Here is the listing. Report each line in it that contains the string "liftCtor".
(Excerpted data Opens)
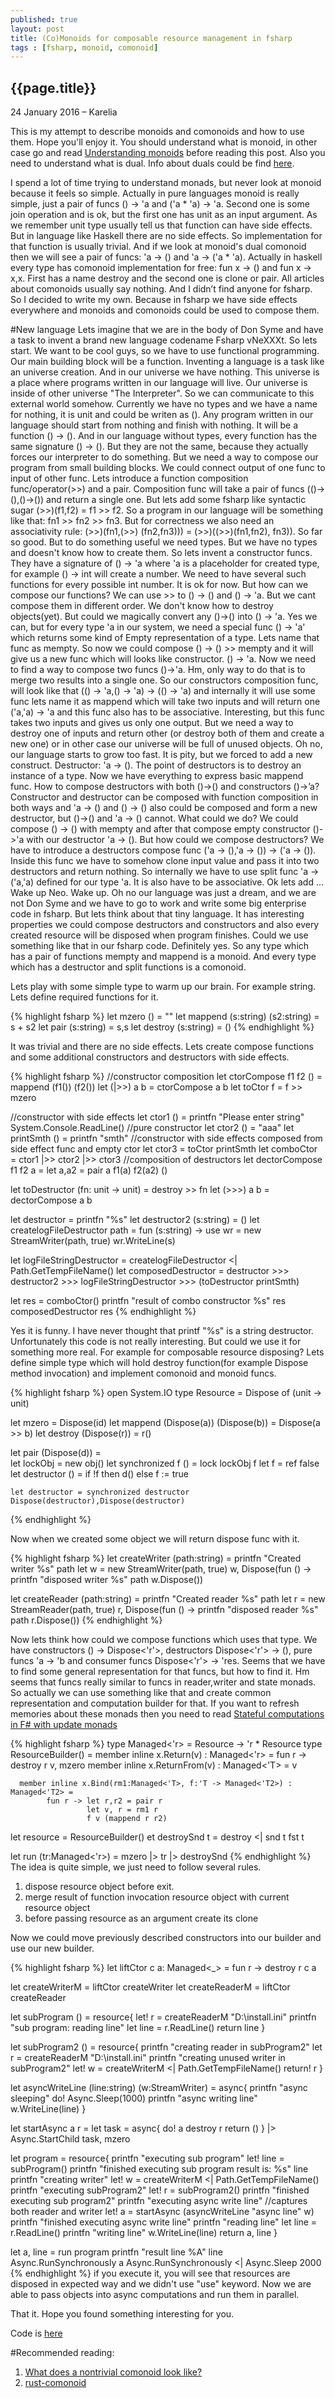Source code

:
 ```yaml
---
published: true
layout: post
title: (Co)Monoids for composable resource management in fsharp
tags : [fsharp, monoid, comonoid]
---
```


## {{page.title}}


<p class="meta">24 January 2016 &#8211; Karelia</p>

This is my attempt to describe monoids and comonoids and how to use them. Hope you'll enjoy it.
You should understand what is monoid, in other case go and read [Understanding monoids](http://fsharpforfunandprofit.com/series/understanding-monoids.html) before reading this post. Also you need to understand what is dual. Info about duals could be find [here](http://codebetter.com/matthewpodwysocki/2009/11/03/introduction-to-the-reactive-framework-part-ii/). 

I spend a lot of time trying to understand monads, but never look at monoid because it feels so simple. Actually in pure languages monoid is really simple, just a pair of funcs () -> 'a and ('a * 'a) -> 'a. Second one is some join operation and is ok, but the first one has unit as an input argument. As we remember unit type usually tell us that function can have side effects. But in language like Haskell there are no side effects. So implementation for that function is usually trivial. And if we look at monoid's dual comonoid then we will see a pair of funcs: 'a -> () and 'a -> ('a * 'a). Actually in haskell every type has comonoid implementation for free: fun x -> () and fun x -> x,x. First has a name destroy and the second one is clone or pair. All articles about comonoids usually say nothing. And I didn’t find anyone for fsharp. So I decided to write my own. Because in fsharp we have side effects everywhere and monoids and comonoids could be used to compose them.  

#New language
Lets imagine that we are in the body of Don Syme and have a task to invent a brand new language codename Fsharp vNeXXXt. So lets start.
We want to be cool guys, so we have to use functional programming. Our main building block will be a function. Inventing a language is a task like an universe creation. And in our universe we have nothing. This universe is a place where programs written in our language will live.  Our universe is inside of other universe "The Interpreter". So we can communicate to this external world somehow. Currently we have no types and we have a name for nothing, it is unit and could be writen as (). Any program written in our language should start from nothing and finish with nothing. It will be a function () -> (). And in our language without types, every function has the same signature () -> (). But they are not the same, because they actually forces our interpreter to do something. But we need a way to compose our program from small building blocks. We could connect output of one func to input of other func. Lets introduce a function composition func/operator(>>) and a pair. Composition func will take a pair of funcs (()->(),()->()) and return a single one. But lets add some fsharp like syntactic sugar (>>)(f1,f2) = f1 >> f2. So a program in our language will be something like that: fn1 >> fn2 >> fn3. But for correctness we also need an associativity rule: 
 (>>)(fn1,(>>) (fn2,fn3))) = (>>)((>>)(fn1,fn2), fn3)).
So far so good.
But to do something useful we need types. But we have no types and doesn't know how to create them. So lets invent a constructor funcs. They have a signature of () -> 'a where 'a is a placeholder for created type, for example () -> int will create a number. We need to have several such functions for every possible int number. It is ok for now. But how can we compose our functions? We can use >> to () -> () and () -> 'a. But we cant compose them in different order. We don't know how to destroy objects(yet). But could we magically convert any ()->() into () -> 'a. Yes we can, but for every type 'a in our system, we need a special func () -> 'a' which returns some kind of Empty representation of a type. Lets name that func as mempty. So now we could compose () -> () >> mempty and it will give us a new func which will looks like  constructor. () -> 'a. Now we need to find a way to compose two funcs ()->'a. Hm, only way to do that is to merge two results into a single one. So our constructors composition func, will look like that (() -> 'a,() -> 'a) -> (() -> 'a) and internally it will use some func lets name it as mappend which will take two inputs and will return one ('a,'a) -> 'a and this func also has to be associative. Interesting, but this func takes two inputs and gives us only one output. But we need a way to destroy one of inputs and return other (or destroy both of them and create a new one) or in other case our universe will be full of unused objects. Oh no, our language starts to grow too fast. It is pity, but we forced to add a new construct. Destructor: 'a -> (). The point of destructors is to destroy an instance of a type. Now we have everything to express basic mappend func. How to compose destructors with both ()->() and constructors ()->’a? Constructor and destructor can be composed with function composition in both ways and 'a -> () and () -> () also could be composed and form a new destructor, but ()->() and 'a -> () cannot. What could we do? We could compose () -> () with mempty and after that compose empty constructor ()->'a with our destructor 'a -> (). But how could we compose destructors? We have to introduce a destructors compose func ('a -> (),'a -> ()) -> ('a -> ()). Inside this func we have to somehow clone input value and pass it into two destructors and return nothing. So internally we have to use split func 'a -> ('a,'a) defined for our type 'a. It is also have to be associative. Ok lets add ... Wake up Neo. Wake up. Oh no our language was just a dream, and we are not Don Syme and we have to go to work and write some big enterprise code in fsharp. But lets think about that tiny language. It has interesting properties we could compose destructors and constructors and also every created resource will be disposed when program finishes. Could we use something like that in our fsharp code. Definitely yes. So any type which has a pair of functions mempty and mappend is a monoid. And every type which has a destructor and split functions is a comonoid. 

Lets play with some simple type to warm up our brain. For example string. Lets define required functions for it.

{% highlight fsharp %}
let mzero () = ""
let mappend (s:string) (s2:string) = s + s2
let pair (s:string) = s,s
let destroy (s:string) = ()
{% endhighlight %}

It was trivial and there are no side effects. Lets create compose functions and some additional constructors and destructors with side effects.

{% highlight fsharp %}
//constructor composition
let ctorCompose f1 f2 () = mappend (f1()) (f2())
let (|>>) a b = ctorCompose a b
let toCtor f = f >> mzero

//constructor with side effects
let ctor1 () = printfn "Please enter string" 
               System.Console.ReadLine()
//pure constructor
let ctor2 () = "aaa"
let printSmth () = printfn "smth" 
//constructor with side effects composed from side effect func and empty ctor
let ctor3 = toCtor printSmth
let comboCtor = ctor1 |>> ctor2 |>> ctor3
//composition of destructors
let dectorCompose f1 f2 a = let a,a2 = pair a
                            f1(a)
                            f2(a2)
                            ()

let toDestructor (fn: unit -> unit) = destroy >> fn
let (>>>) a b = dectorCompose a b

let destructor = printfn "%s"
let destructor2 (s:string) = ()
let createlogFileDestructor path =
    fun (s:string) -> use wr = new StreamWriter(path, true)
                      wr.WriteLine(s)

let logFileStringDestructor = createlogFileDestructor 
									<| Path.GetTempFileName()
let composedDestructor = destructor 
							>>> destructor2
							>>> logFileStringDestructor 
							>>> (toDestructor printSmth)

let res = comboCtor()
printfn "result of combo constructor %s" res
composedDestructor res
{% endhighlight %}

Yes it is funny. I have never thought that printf "%s" is a string destructor. Unfortunately this code is not really interesting. But could we use it for something more real. For example for composable resource disposing? Lets define simple type which will hold destroy function(for example Dispose method invocation) and implement comonoid and monoid funcs.

{% highlight fsharp %}
open System.IO
type Resource = Dispose of (unit -> unit) 

let mzero = Dispose(id)
let mappend (Dispose(a)) (Dispose(b)) = Dispose(a >> b)
let destroy (Dispose(r)) = r()

let pair (Dispose(d)) =  
    let lockObj = new obj()
    let synchronized f () = lock lockObj f
    let f = ref false
    let destructor () = 
        if !f then d()
        else f := true

    let destructor = synchronized destructor
    Dispose(destructor),Dispose(destructor)    
{% endhighlight %}

Now when we created some object we will return dispose func with it. 

{% highlight fsharp %}
let createWriter (path:string) =
                  printfn "Created writer %s" path
                  let w = new StreamWriter(path, true)
                  w, Dispose(fun () -> printfn "disposed writer %s" path
                                       w.Dispose())
    
let createReader (path:string) =
              printfn "Created reader %s" path
              let r = new StreamReader(path, true)
              r, Dispose(fun () -> printfn "disposed reader %s" path
                                   r.Dispose())
{% endhighlight %}

Now lets think how could we compose functions which uses that type. We have constructors () -> Dispose<'r'>, destructors Dispose<'r'> -> (), pure funcs 'a -> 'b and consumer funcs Dispose<'r'> -> 'res. Seems that we have to find some general representation for that funcs, but how to find it. Hm seems that funcs really similar to funcs in reader,writer and state monads. So actually we can use something like that and create common representation and computation builder for that. If you want to refresh memories about these monads then you need to read [Stateful computations in F# with update monads](http://tomasp.net/blog/2014/update-monads/) 

{% highlight fsharp %}
type Managed<'r> = Resource -> 'r * Resource
type ResourceBuilder() = 
      member inline x.Return(v) : Managed<'r> = fun r -> destroy r
                                                         v, mzero
      member inline x.ReturnFrom(v) : Managed<'T> = v

      member inline x.Bind(rm1:Managed<'T>, f:'T -> Managed<'T2>) : Managed<'T2> =  
            fun r -> let r,r2 = pair r
                     let v, r = rm1 r
                     f v (mappend r r2)


let resource = ResourceBuilder()
et destroySnd t = destroy <| snd t
                  fst t

let run (tr:Managed<'r>) = mzero |> tr |> destroySnd
{% endhighlight %}
The idea is quite simple, we just need to follow several rules.

1. dispose resource object before exit.
2. merge result of function invocation resource object with current resource object
3. before passing resource as an argument create its clone

Now we could move previously described constructors into our builder and use our new builder.

{% highlight fsharp %}
let liftCtor c a: Managed<_>  = fun r -> destroy r
                                         c a

let createWriterM = liftCtor createWriter
let createReaderM = liftCtor createReader

let subProgram () = resource{
    let! r = createReaderM "D:\\install.ini"
    printfn "sub program: reading line"
    let line = r.ReadLine()
    return line
}

let subProgram2 () = resource{
    printfn "creating reader in subProgram2"
    let r = createReaderM "D:\\install.ini"
    printfn "creating unused writer in subProgram2"
    let! w = createWriterM <| Path.GetTempFileName()
    return! r
}

let asyncWriteLine (line:string) (w:StreamWriter)  = async{
    printfn "async sleeping"
    do! Async.Sleep(1000)
    printfn "async writing line"
    w.WriteLine(line)
}

let startAsync a r = 
        let task = async{
                        do! a
                        destroy r
                        return ()
                    } |> Async.StartChild
        task, mzero

let program = resource{
    printfn "executing sub program"
    let! line = subProgram()
    printfn "finished executing sub program result is: %s" line
    printfn "creating writer"
    let! w = createWriterM <| Path.GetTempFileName()
    printfn "executing subProgram2"
    let! r = subProgram2()
    printfn "finished executing sub program2"
    printfn "executing async write line"
    //captures both reader and writer
    let! a = startAsync (asyncWriteLine "async line" w)
    printfn "finished executing async write line"
    printfn "reading line"
    let line = r.ReadLine()
    printfn "writing line"
    w.WriteLine(line)
    return a, line
}

let a, line = run program 
printfn "result line %A" line
Async.RunSynchronously a
Async.RunSynchronously <| Async.Sleep 2000
{% endhighlight %}
if you execute it, you will see that resources are disposed in expected way and we didn't use "use" keyword. Now we are able to pass objects into async computations and run them in parallel. 

That it. Hope you found something interesting for you. 

Code is [here](https://gist.github.com/hodzanassredin/1bc1521bb49b215413e2)

#Recommended reading:
1. [What does a nontrivial comonoid look like?](http://stackoverflow.com/questions/23855070/what-does-a-nontrivial-comonoid-look-like)
2. [rust-comonoid](https://github.com/srijs/rust-comonoid)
(Excerpted data Closes)
**Task output**
let liftCtor c a: Managed<_>  = fun r -> destroy r
let createWriterM = liftCtor createWriter
let createReaderM = liftCtor createReader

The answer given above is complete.